* _Task prompt_
Copy all the records word for word, apart from any pictures.

* _Input material_
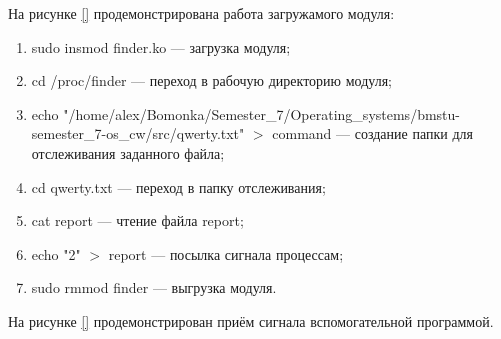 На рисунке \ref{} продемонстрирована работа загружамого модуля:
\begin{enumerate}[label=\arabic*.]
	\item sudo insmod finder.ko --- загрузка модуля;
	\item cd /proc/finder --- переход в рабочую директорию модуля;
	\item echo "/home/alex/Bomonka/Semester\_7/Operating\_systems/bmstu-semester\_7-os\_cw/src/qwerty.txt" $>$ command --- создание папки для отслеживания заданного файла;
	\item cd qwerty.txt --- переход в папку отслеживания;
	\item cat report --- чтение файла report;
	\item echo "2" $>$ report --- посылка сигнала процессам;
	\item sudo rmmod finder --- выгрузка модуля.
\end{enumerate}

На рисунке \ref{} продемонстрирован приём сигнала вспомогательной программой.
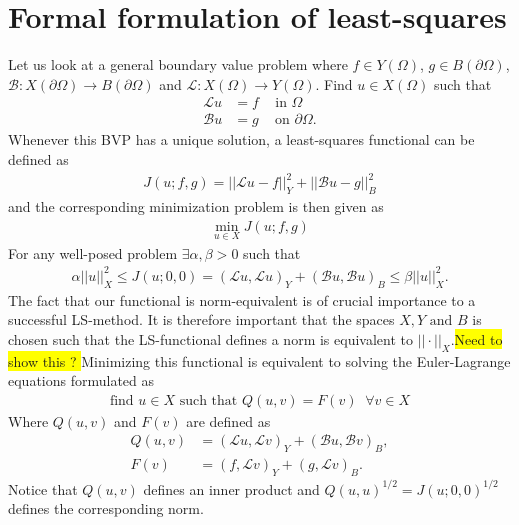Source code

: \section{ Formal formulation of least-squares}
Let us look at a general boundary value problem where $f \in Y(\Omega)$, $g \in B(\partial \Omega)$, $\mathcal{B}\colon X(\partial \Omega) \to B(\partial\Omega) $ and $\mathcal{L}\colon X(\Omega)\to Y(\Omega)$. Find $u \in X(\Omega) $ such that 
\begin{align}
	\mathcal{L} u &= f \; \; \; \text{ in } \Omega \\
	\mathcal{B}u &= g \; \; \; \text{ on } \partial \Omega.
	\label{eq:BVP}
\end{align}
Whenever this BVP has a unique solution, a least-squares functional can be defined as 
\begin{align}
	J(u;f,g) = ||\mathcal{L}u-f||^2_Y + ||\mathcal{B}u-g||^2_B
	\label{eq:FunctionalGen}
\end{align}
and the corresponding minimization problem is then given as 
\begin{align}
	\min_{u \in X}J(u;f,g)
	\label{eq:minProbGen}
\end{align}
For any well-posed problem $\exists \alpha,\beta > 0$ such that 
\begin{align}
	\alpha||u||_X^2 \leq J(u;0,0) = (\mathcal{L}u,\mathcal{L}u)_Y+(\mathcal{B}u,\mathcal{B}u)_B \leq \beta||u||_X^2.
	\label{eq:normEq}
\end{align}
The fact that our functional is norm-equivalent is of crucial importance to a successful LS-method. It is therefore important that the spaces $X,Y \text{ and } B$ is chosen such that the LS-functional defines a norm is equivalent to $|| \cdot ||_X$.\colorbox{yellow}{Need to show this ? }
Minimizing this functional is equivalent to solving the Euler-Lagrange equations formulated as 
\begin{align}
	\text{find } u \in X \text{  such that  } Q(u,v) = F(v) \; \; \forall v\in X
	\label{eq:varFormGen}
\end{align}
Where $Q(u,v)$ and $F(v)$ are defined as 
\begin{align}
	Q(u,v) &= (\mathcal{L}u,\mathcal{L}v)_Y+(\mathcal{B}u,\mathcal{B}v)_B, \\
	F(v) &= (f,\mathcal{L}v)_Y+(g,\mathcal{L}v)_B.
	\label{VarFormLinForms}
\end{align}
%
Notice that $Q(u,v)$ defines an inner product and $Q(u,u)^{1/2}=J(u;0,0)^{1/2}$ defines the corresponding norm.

* _Response_
 На рисунке \ref{} продемонстрирована работа загружамого модуля:
\begin{enumerate}[label=\arabic*.]
	\item sudo insmod finder.ko --- загрузка модуля;
	\item cd /proc/finder --- переход в рабочую директорию модуля;
	\item echo "/home/alex/Bomonka/Semester\_7/Operating\_systems/bmstu-semester\_7-os\_cw/src/qwerty.txt" $>$ command --- создание папки для отслеживания заданного файла;
	\item cd qwerty.txt --- переход в папку отслеживания;
	\item cat report --- чтение файла report;
	\item echo "2" $>$ report --- посылка сигнала процессам;
	\item sudo rmmod finder --- выгрузка модуля.
\end{enumerate}

На рисунке \ref{} продемонстрирован приём сигнала вспомогательной программой.
Source code

: \section{ Formal formulation of least-squares}
Let us look at a general boundary value problem where $f \in Y(\Omega)$, $g \in B(\partial \Omega)$, $\mathcal{B}\colon X(\partial \Omega) \to B(\partial\Omega) $ and $\mathcal{L}\colon X(\Omega)\to Y(\Omega)$. Find $u \in X(\Omega) $ such that 
\begin{align}
	\mathcal{L} u &= f \; \; \; \text{ in } \Omega \\
	\mathcal{B}u &= g \; \; \; \text{ on } \partial \Omega.
	\label{eq:BVP}
\end{align}
Whenever this BVP has a unique solution, a least-squares functional can be defined as 
\begin{align}
	J(u;f,g) = ||\mathcal{L}u-f||^2_Y + ||\mathcal{B}u-g||^2_B
	\label{eq:FunctionalGen}
\end{align}
and the corresponding minimization problem is then given as 
\begin{align}
	\min_{u \in X}J(u;f,g)
	\label{eq:minProbGen}
\end{align}
For any well-posed problem $\exists \alpha,\beta > 0$ such that 
\begin{align}
	\alpha||u||_X^2 \leq J(u;0,0) = (\mathcal{L}u,\mathcal{L}u)_Y+(\mathcal{B}u,\mathcal{B}u)_B \leq \beta||u||_X^2.
	\label{eq:normEq}
\end{align}
The fact that our functional is norm-equivalent is of crucial importance to a successful LS-method. It is therefore important that the spaces $X,Y \text{ and } B$ is chosen such that the LS-functional defines a norm is equivalent to $|| \cdot ||_X$.\colorbox{yellow}{Need to show this ? }
Minimizing this functional is equivalent to solving the Euler-Lagrange equations formulated as 
\begin{align}
	\text{find } u \in X \text{  such that  } Q(u,v) = F(v) \; \; \forall v\in X
	\label{eq:varFormGen}
\end{align}
Where $Q(u,v)$ and $F(v)$ are defined as 
\begin{align}
	Q(u,v) &= (\mathcal{L}u,\mathcal{L}v)_Y+(\mathcal{B}u,\mathcal{B}v)_B, \\
	F(v) &= (f,\mathcal{L}v)_Y+(g,\mathcal{L}v)_B.
	\label{VarFormLinForms}
\end{align}
%
Notice that $Q(u,v)$ defines an inner product and $Q(u,u)^{1/2}=J(u;0,0)^{1/2}$ defines the corresponding norm.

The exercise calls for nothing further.